The scenery of this picture — its clear stream, its lofty trees, its towering mountains, its unbounded distance, and transparent atmosphere — figure forth the romantic beauty of youthful imaginings, when the mind magnifies the Mean and Common into the Magnificent, before experience teaches what is the Real. The gorgeous cloud-built palace, whose most glorious domes seem yet but half revealed to the eye, growing more and more lofty as we gaze, is emblematic of the day-dreams of youth, its aspirations after glory and fame; and the dimly-seen path would intimate that Youth, in his impetuous career, is forgetful that he is embarked on the Stream of Life, and that its current sweeps along with resistless force, and increases in swiftness as it descends toward the great Ocean of Eternity.

I like that the direction changed, and that the painting indicates it will change more as the boy travels. And not always in the direction he wants to go – it’s like, you don’t always get to pick the course, no matter what you’ve set your eye on.
There is a series of stories about me in our family history, that my mom sometimes tells. They’re not very interesting, but they are all related. On my first day of kindergarten, she expected me to be frightened and clingy the way my older sister was. And I was frightened – I was not an overly independent child; quite the opposite actually – I delayed first grade for a year because the school didn’t think I was appropriately independent and ready for the “next step.” But I have always had a “do what must be done” aspect to my personality, and that first day of kindergarten was no different.
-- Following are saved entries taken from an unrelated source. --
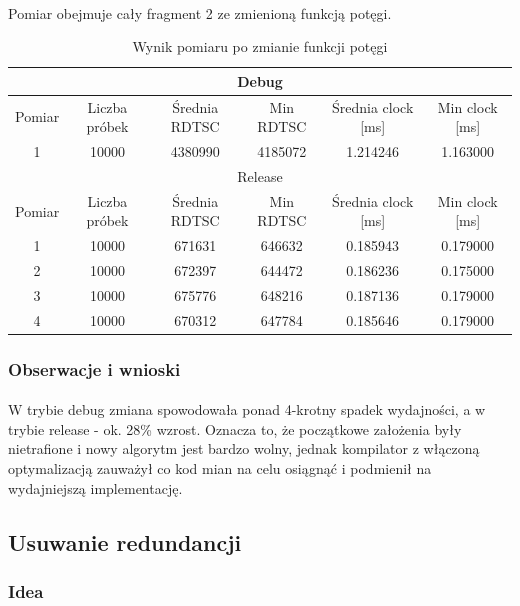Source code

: \documentclass[12pt]{report}
\begin{document}
	\paragraph{}
	Pomiar obejmuje cały fragment 2 ze zmienioną funkcją potęgi.
	\begin{table}[H]
		\centering
		\caption{Wynik pomiaru po zmianie funkcji potęgi}
		\begin{tabular}{|c|c|c|c|c|c|} \hline
			\multicolumn{6}{|c|}{Debug} \\\hline
			Pomiar  & Liczba próbek & Średnia RDTSC & Min RDTSC & Średnia clock [ms] & Min clock [ms] \\\hline
			1 & 10000 & 4380990 & 4185072 & 1.214246 & 1.163000 \\\hline
			\hline
			\multicolumn{6}{|c|}{Release} \\\hline
			Pomiar  & Liczba próbek & Średnia RDTSC & Min RDTSC & Średnia clock [ms] & Min clock [ms] \\\hline
			1 & 10000 & 671631 & 646632 & 0.185943 & 0.179000 \\\hline
			2 & 10000 & 672397 & 644472 & 0.186236 & 0.175000 \\\hline
			3 & 10000 & 675776 & 648216 & 0.187136 & 0.179000 \\\hline
			4 & 10000 & 670312 & 647784 & 0.185646 & 0.179000 \\\hline
		\end{tabular}
	\end{table}
	
	\subsubsection{Obserwacje i wnioski}
	\paragraph{}
	W trybie debug zmiana spowodowała ponad 4-krotny spadek wydajności, a w trybie release - ok. 28\% wzrost.
	Oznacza to, że początkowe założenia były nietrafione i nowy algorytm jest bardzo wolny, jednak kompilator z włączoną optymalizacją zauważył co kod mian na celu osiągnąć i podmienił na wydajniejszą implementację.
	
	
	\pagebreak
	\subsection{Usuwanie redundancji}
	\subsubsection{Idea}
\end{document}
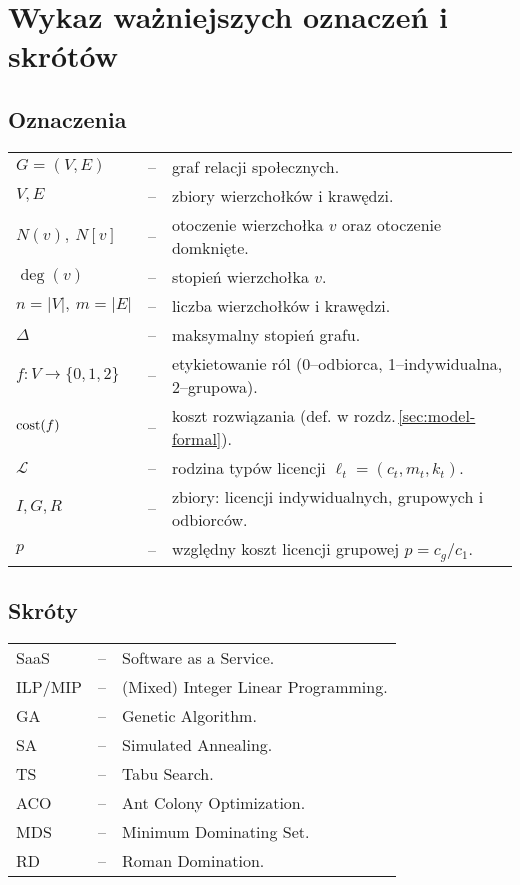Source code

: \chapter*{Wykaz ważniejszych oznaczeń i skrótów}

\section*{Oznaczenia}

\begin{tabular}{@{} l l p{} @{}}
    $G=(V,E)$    & -- & graf relacji społecznych. \\
    $V,E$        & -- & zbiory wierzchołków i krawędzi. \\
    $N(v),\ N[v]$ & -- & otoczenie wierzchołka $v$ oraz otoczenie domknięte. \\
    $\deg(v)$    & -- & stopień wierzchołka $v$. \\
    $n=|V|,\ m=|E|$ & -- & liczba wierzchołków i krawędzi. \\
    $\Delta$     & -- & maksymalny stopień grafu. \\
    $f:V\to\{0,1,2\}$ & -- & etykietowanie ról (0–odbiorca, 1–indywidualna, 2–grupowa). \\
    $\operatorname{cost}(f)$   & -- & koszt rozwiązania (def. w rozdz.\,\ref{sec:model-formal}). \\
    $\mathcal{L}$ & -- & rodzina typów licencji $\ell_t=(c_t,m_t,k_t)$. \\
    $I,G,R$      & -- & zbiory: licencji indywidualnych, grupowych i odbiorców. \\
    $p$          & -- & względny koszt licencji grupowej $p=c_g/c_1$. \\
\end{tabular}

\section*{Skróty}

\begin{tabular}{@{} l l p{} @{}}
    SaaS & -- & Software as a Service. \\
    ILP/MIP & -- & (Mixed) Integer Linear Programming. \\
    GA   & -- & Genetic Algorithm. \\
    SA   & -- & Simulated Annealing. \\
    TS   & -- & Tabu Search. \\
    ACO  & -- & Ant Colony Optimization. \\
    MDS  & -- & Minimum Dominating Set. \\
    RD   & -- & Roman Domination. \\
\end{tabular}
As we approached the doors to the school, I hugged my mom with little emotion, and then I simply walked away without looking back. She stood there, slightly stunned, watching me march confidently away from her, and she cried.
Similarly, my first summer away at camp, I was nervous and quiet for the whole 4 hour drive up there. My parents helped me unpack my sleeping bag, my duffel bag, my assorted comic books – and then it was time for them to go, time for all the parents to go, for us eight cabinmates, eight new friends and enemies, to be left (relatively) alone with each other. A few girls cried; the dinner bell rang – we were drawing our goodbyes out too long. I hugged my mom and dad in turn, and walked away without looking back. My dad turned to my mom and said, “That’s it? I expected…something else.” And my mom said, “That’s how she is.”
She only told me these stories shortly after she left me in my college dorm room when I was 18. My father labored over making everything perfect – taping all the cables to the wall so they would be up and out of the way, etc. My mother tucked books onto shelves, sheets around the mattress, little love notes into nooks and crannies. I walked them to their car, and then walked away without looking back. She e-mailed me later to tell me how much this tendency had always surprised her – I was the most dependent of her children, and yet when push came to shove I was the one most able to simply square my shoulders, set my chin, and walk away. She had always struggled with a mixture of sadness and pride at this, at the ease with which I simply cast aside my emotions and did what I ‘had to do.’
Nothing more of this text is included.